The President's Budget Saves Only Half of What It Claims

The administration may claim that its budget "achieves about $1.8 trillion in deficit reduction," but our analysis finds that it only reduces deficits by roughly half that amount -- $930 billion.

To get to that $1.8 trillion figure, the President's budget is at odds with standard budget practices, ignoring the costs of permanently extending several deficit-increasing policies and significantly understating the amount of sequester relief being proposed.

Source: OMB and CRFB estimates

Specifically, the administration ignores the costs of 1) extending refundable tax credit expansions that are set to expire after 2017; 2) overriding a 21 percent cut to Medicare physician payments scheduled to occur in April; and 3) repealing the sequester of mandatory spending -- including Medicare and farm programs -- currently in law.* Enacting these policies would cost $165 billion, $115 billion and $185 billion, respectively, through 2025. This allows the administration to effectively double count savings that are necessary to offset these policies toward deficit reduction as well.

Additionally, unlike how Congress' official scorekeeper -- the Congressional Budget Office (CBO) -- would judge such a proposal, the administration understates how much sequester relief is in its budget by $310 billion. In essence, the President's budget assumes a baseline in which annually-appropriated spending reverts back up to pre-sequester levels (adjusted for inflation) after the sequester-lowered caps end in 2021. However, CBO assumes and standard budget convention dictates that annually-appropriated discretionary spending continues to grow with inflation from current law levels after 2021. Thus, while the President spends above sequester levels every year through 2021, he claims "savings" simply by setting spending below the much higher pre-sequester levels in 2022 through 2025. Using the normal CBO convention, which assumes discretionary spending would continue at current law levels adjusted for inflation after the caps expire, the proposed caps would actually increase such spending by $80 billion through 2025, instead of saving $230 billion as the budget claims.

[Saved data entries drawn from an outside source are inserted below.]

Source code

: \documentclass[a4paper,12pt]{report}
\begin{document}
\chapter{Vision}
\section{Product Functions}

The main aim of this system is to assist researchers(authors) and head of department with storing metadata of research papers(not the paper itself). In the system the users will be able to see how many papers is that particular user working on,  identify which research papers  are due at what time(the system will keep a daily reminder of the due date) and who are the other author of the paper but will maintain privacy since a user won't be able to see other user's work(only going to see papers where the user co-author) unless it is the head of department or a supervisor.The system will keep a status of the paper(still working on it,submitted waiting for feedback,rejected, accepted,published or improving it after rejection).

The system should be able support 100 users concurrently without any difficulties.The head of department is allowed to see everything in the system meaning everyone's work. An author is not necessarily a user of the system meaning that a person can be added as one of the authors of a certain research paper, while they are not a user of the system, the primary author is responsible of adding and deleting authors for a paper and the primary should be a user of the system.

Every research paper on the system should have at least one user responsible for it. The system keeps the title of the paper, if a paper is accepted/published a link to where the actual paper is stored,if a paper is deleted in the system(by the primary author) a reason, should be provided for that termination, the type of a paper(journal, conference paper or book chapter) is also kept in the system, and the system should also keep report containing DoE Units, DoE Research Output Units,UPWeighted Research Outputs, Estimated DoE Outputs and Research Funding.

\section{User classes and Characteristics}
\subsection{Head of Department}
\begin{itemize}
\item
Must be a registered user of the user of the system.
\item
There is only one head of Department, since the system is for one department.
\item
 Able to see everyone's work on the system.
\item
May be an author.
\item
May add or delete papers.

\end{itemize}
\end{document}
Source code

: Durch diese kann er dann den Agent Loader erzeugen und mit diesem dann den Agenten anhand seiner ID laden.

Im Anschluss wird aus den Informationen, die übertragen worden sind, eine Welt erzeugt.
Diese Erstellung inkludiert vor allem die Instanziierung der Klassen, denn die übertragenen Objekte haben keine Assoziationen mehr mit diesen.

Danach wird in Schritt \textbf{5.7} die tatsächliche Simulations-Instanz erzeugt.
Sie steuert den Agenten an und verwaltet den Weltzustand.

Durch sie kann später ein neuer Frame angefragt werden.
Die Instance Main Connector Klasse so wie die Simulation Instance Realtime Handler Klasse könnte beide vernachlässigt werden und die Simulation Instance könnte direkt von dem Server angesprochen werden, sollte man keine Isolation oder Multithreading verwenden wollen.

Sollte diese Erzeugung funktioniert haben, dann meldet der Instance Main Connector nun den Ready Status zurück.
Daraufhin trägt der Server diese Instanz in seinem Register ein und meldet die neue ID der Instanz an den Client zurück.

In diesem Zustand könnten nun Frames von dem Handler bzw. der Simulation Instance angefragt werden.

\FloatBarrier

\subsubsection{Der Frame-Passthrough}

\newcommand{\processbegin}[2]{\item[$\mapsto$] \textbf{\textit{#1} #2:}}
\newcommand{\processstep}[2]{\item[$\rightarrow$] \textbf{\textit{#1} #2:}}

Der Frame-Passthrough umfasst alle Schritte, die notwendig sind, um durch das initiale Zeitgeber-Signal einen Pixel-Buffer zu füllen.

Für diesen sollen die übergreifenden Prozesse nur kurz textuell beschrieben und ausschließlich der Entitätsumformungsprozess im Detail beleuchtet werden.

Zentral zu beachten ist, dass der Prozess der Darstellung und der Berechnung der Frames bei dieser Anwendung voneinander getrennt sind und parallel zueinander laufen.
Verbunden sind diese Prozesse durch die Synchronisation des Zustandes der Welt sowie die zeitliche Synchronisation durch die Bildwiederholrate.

The added reductions in interest spending due to these savings accounts for another $105 billion of claimed savings, bringing the total discrepancy to almost $900 billion. So while the administration claims to reduce the debt by $1.8 trillion, we find only $930 billion of savings once his budget pays for all the costs it ignores.

Notably, the President's budget would still improve debt somewhat over current law, and by OMB's own calculations would put debt on a very slight downward path. But as this blog shows, the amount by which they reduce the debt is being overstated.

For more details on the policies within the President's budget, see CRFB's paper from yesterday.
 


* Technically, the President's budget assumes that the costs of these policies are part of the baseline, effectively assuming away the costs of continuing them.